利用放射组学和机器学习算法对计算机断层扫描上的非结核分枝杆菌肺病和肺结核进行区分的回顾性研究。

目的评估基于计算机断层扫描（CT）放射组学的机器学习在区分非结核分枝杆菌肺病（NTM-PD）和肺结核（PTB）方面的有效性。方法在这项回顾性分析中，研究人员查阅了浙江省中西医结合医院99名非结核分枝杆菌肺病患者和285名肺结核患者的病历。利用计算机生成的随机数对研究队列进行分层，其中 80% 为训练队列，20% 为验证队列。使用 Python（Pyradiomics 软件包）共提取了 2153 个放射组学特征，以分析大病区的 CT 特征。通过最小绝对收缩和选择算子（LASSO）回归法识别重要因素。开发了以下四种监督学习分类器模型：随机森林（RF）、支持向量机（SVM）、逻辑回归（LR）和极梯度提升（XGBoost）。结果学生 t 检验、Levene 检验和 LASSO 算法共同选出了 23 个最佳特征。然后进行了 ROC 分析，在训练队列中，XGBoost、LR、SVM 和 RF 模型的 AUC 值分别为 1、0.9044、0.8868 和 0.7982。在验证队列中，XGBoost、LR、SVM 和 RF 模型的 AUC 值分别为 0.8358、0.8085、0.87739 和 0.7759。DeLong 检验结果表明，各模型之间缺乏显著差异。在四种分类器中，SVM 在有效识别这两种疾病方面表现稳定。

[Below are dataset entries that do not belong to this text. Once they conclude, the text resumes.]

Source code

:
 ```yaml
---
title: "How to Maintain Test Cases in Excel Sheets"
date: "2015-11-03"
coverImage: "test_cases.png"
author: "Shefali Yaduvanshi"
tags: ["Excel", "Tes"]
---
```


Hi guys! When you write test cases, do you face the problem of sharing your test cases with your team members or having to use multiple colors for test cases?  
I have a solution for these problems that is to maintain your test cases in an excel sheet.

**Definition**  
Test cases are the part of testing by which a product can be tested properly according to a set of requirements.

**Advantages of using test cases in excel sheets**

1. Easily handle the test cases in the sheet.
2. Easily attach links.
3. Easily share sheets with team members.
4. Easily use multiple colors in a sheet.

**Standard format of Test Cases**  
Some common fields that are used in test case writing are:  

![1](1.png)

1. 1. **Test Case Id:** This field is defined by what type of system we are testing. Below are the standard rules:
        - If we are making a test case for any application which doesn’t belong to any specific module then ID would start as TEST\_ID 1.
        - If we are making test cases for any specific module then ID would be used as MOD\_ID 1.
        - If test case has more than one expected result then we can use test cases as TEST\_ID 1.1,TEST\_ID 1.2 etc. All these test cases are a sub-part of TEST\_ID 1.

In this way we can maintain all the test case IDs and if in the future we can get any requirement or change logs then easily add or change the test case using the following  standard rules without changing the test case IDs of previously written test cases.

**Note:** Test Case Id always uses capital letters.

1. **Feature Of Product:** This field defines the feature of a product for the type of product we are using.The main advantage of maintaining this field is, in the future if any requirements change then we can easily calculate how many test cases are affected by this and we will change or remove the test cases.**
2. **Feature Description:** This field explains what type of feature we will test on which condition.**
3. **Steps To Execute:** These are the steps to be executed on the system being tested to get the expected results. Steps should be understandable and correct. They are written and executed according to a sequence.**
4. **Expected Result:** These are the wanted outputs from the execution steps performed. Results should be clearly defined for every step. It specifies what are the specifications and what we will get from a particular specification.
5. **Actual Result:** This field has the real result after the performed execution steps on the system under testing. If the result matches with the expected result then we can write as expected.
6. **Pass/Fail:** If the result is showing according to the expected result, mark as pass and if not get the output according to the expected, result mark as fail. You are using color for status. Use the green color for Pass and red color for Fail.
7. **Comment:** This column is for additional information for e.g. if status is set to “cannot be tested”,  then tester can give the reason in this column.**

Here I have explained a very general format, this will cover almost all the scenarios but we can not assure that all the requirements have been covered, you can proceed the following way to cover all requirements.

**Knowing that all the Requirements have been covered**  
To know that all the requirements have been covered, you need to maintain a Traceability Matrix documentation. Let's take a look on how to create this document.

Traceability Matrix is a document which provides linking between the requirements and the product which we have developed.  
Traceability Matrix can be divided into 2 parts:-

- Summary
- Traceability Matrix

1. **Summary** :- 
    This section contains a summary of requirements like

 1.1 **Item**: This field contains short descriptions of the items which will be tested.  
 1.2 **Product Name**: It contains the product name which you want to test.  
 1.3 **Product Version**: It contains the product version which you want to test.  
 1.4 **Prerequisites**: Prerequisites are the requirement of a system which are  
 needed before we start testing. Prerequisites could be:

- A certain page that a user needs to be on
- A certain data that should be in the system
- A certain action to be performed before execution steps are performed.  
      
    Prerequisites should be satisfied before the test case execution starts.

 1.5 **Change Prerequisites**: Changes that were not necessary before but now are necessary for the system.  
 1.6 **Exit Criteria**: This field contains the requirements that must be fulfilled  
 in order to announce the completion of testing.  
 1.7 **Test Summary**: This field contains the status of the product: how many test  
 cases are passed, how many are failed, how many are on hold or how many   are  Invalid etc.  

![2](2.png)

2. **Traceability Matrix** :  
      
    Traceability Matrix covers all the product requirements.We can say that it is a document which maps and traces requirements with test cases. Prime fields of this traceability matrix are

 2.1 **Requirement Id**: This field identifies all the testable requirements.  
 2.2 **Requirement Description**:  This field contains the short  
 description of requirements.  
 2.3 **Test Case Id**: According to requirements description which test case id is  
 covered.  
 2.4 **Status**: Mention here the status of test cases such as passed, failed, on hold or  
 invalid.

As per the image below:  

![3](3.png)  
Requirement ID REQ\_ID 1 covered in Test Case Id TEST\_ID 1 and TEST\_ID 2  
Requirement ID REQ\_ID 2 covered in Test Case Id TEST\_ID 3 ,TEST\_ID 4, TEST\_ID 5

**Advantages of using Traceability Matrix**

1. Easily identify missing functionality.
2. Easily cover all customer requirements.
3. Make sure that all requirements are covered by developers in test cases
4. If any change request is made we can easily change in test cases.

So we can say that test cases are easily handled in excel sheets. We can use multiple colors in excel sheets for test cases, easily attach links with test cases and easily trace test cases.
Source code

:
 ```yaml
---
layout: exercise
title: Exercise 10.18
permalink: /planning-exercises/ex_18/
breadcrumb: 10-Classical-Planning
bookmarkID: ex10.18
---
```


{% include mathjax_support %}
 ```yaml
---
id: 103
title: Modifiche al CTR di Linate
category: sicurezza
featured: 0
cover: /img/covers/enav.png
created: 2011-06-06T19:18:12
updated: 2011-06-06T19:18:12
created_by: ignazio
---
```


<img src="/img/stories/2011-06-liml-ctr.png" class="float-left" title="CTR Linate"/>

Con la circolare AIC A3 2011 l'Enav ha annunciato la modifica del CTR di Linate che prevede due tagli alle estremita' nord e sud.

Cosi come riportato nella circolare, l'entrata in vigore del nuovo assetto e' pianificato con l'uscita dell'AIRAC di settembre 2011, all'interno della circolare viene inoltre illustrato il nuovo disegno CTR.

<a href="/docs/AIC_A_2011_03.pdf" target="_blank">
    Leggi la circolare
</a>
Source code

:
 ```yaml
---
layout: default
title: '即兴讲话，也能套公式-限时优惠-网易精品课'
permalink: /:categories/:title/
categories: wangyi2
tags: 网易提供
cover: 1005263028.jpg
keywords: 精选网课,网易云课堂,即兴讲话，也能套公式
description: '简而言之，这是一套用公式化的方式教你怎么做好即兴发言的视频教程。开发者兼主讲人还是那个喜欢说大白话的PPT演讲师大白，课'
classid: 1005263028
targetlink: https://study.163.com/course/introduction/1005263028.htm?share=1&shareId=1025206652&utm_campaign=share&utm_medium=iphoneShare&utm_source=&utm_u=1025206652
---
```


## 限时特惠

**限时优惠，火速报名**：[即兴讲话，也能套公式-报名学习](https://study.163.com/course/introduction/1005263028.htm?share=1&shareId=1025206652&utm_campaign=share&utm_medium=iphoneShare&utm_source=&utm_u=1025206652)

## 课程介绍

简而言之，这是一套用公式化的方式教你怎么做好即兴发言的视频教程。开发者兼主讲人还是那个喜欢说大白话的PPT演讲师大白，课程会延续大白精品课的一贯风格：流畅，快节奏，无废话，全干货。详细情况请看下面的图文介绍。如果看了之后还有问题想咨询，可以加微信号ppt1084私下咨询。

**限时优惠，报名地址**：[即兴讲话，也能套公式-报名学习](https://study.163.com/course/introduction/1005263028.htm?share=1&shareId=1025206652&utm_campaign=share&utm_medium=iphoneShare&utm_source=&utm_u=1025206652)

本文章由计算机程序翻译，如有差异，请以英文原文为准。

求助全文

约1分钟内获得全文求助全文

来源期刊

Annals of medicine 医学-医学：内科

CiteScore

4.90

自引率

0.00%

发文量

292

审稿时长

3 months

期刊介绍： Annals of Medicine is one of the world’s leading general medical review journals, boasting an impact factor of 5.435. It presents high-quality topical review articles, commissioned by the Editors and Editorial Committee, as well as original articles. The journal provides the current opinion on recent developments across the major medical specialties, with a particular focus on internal medicine. The peer-reviewed content of the journal keeps readers updated on the latest advances in the understanding of the pathogenesis of diseases, and in how molecular medicine and genetics can be applied in daily clinical practice.